Fr. Bernard “Bob” Bonnot, chair of the AUSCP, told NCR that “expanding the pool of those who can be ordained priests” can solve the problem of closing parishes.

“Married men serving as priests is not a total innovation in the church,” he said. “It has [only] been for the last thousand years that priests have been called and expected to the celibate life.”

In 2014, media reports, citing Bishop Erwin Kräutler of Xingu in the Brazilian rainforest, claimed that Pope Francis said he would consider the option of ordaining married men. According to the reports, Kräutler told an Austrian newspaper that “the pope explained that he could not take everything in hand personally from Rome. We local bishops, who are best acquainted with the needs of our faithful, should be corajudos, that is ‘courageous’ in Spanish, and make concrete suggestions.”

Bonnot said one of the resolutions of their 2014 national assembly was to address this issue and call for the ordination of married priests. The proposed resolution on behalf of a married priesthood listed the following reasons: declining numbers of priests, escalating number of lay people per priest, growing number of priestless parishes, and Pope Francis’ informal support of its consideration.

The priests that continue in service have more and more responsibility fall on their shoulders and the trend is getting worse, according to Bonnot.

“We are asking the bishops to talk about it because the pope has indicated if a conference of bishops makes the request to him he would entertain it,” he said.

AUSCP sent a follow-up letter to the United States Conference of Catholic Bishops Committee on Clergy, Consecrated Life and Vocations asking them to establish a special structure to look at the question and see if it’s a step they should take.

When FutureChurch put up a petition to the pope to stop closing parishes, Bonnot said AUSCP “saw that as an opportunity to say this is being caused in part of priests and the ordination of married men could help resolve that.” The open letter from FutureChurch was released Sept. 10, ahead of the pope’s visit to the U.S. Sept. 22-27. The letter calls for the pope to find ways to avoid closing and merging parishes.

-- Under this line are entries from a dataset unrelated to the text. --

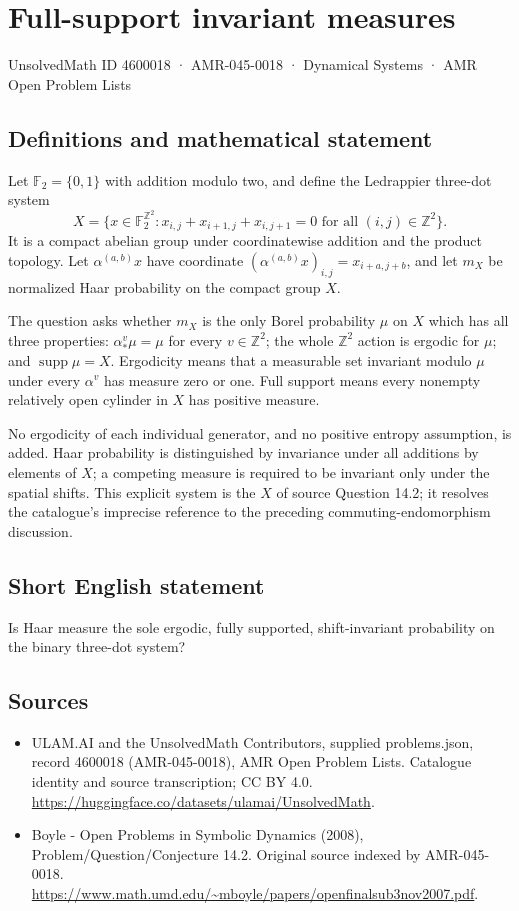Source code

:\documentclass[11pt,a4paper]{article}
\begin{document}
\section*{Full-support invariant measures}\label{4600018}
{\small UnsolvedMath ID 4600018 · AMR-045-0018 · Dynamical Systems · AMR Open Problem Lists}
\subsection{Definitions and mathematical statement}
Let $\mathbb F_2=\{0,1\}$ with addition modulo two, and define the
Ledrappier three-dot system
\[
 X=\{x\in\mathbb F_2^{\mathbb Z^2}:
       x_{i,j}+x_{i+1,j}+x_{i,j+1}=0
       \text{ for all }(i,j)\in\mathbb Z^2\}.
\]
It is a compact abelian group under coordinatewise addition and the
product topology. Let $\alpha^{(a,b)}x$ have coordinate
$(\alpha^{(a,b)}x)_{i,j}=x_{i+a,j+b}$, and let $m_X$ be normalized Haar
probability on the compact group $X$.

The question asks whether $m_X$ is the only Borel probability $\mu$ on
$X$ which has all three properties: $\alpha^v_*\mu=\mu$ for every
$v\in\mathbb Z^2$; the whole $\mathbb Z^2$ action is ergodic for $\mu$;
and $\operatorname{supp}\mu=X$. Ergodicity means that a measurable set
invariant modulo $\mu$ under every $\alpha^v$ has measure zero or one.
Full support means every nonempty relatively open cylinder in $X$ has
positive measure.

No ergodicity of each individual generator, and no positive entropy
assumption, is added. Haar probability is distinguished by invariance
under all additions by elements of $X$; a competing measure is required
to be invariant only under the spatial shifts. This explicit system is
the $X$ of source Question 14.2; it resolves the catalogue's imprecise
reference to the preceding commuting-endomorphism discussion.
\subsection{Short English statement}
Is Haar measure the sole ergodic, fully supported, shift-invariant probability on the binary three-dot system?
\subsection{Sources}
\begin{itemize}
\item[S1] ULAM.AI and the UnsolvedMath Contributors, supplied problems.json, record 4600018 (AMR-045-0018), AMR Open Problem Lists. Catalogue identity and source transcription; CC BY 4.0.
\url{https://huggingface.co/datasets/ulamai/UnsolvedMath}.
\item[S2] Boyle - Open Problems in Symbolic Dynamics (2008), Problem/Question/Conjecture 14.2. Original source indexed by AMR-045-0018.
\url{https://www.math.umd.edu/~mboyle/papers/openfinalsub3nov2007.pdf}.
\end{itemize}
\end{document}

According to a FutureChurch press release, over 70 parishes in the New York archdiocese have closed or merged, including the parish associated with our Lady Queen of Apostles School, which the pope visited. More than 1,900 have signed the open letter.

Bonnot said this issue is hurting the faithful.

“My experience is and reading suggests that if you close a parish some people will go to the parish that is nearest or with which their former parish has merged,” said Bonnot. “Some people will be so angry they will withdraw and add to numbers of inactive Catholics. I would see it in a sense of inflicting wounds on the body of Christ.”

Bonnot said the AUSCP have not presented their proposal in full details, but thinks “the ordination of viri probati doesn’t need to mean that they become full-time priest employees of the diocese, but the model could be like the deacons who work to sustain their own families and minister.”

“I think some of these marginal situations in community could sustain themselves with that kind of ministerial service,” he added. “We think there’s a solution to that.”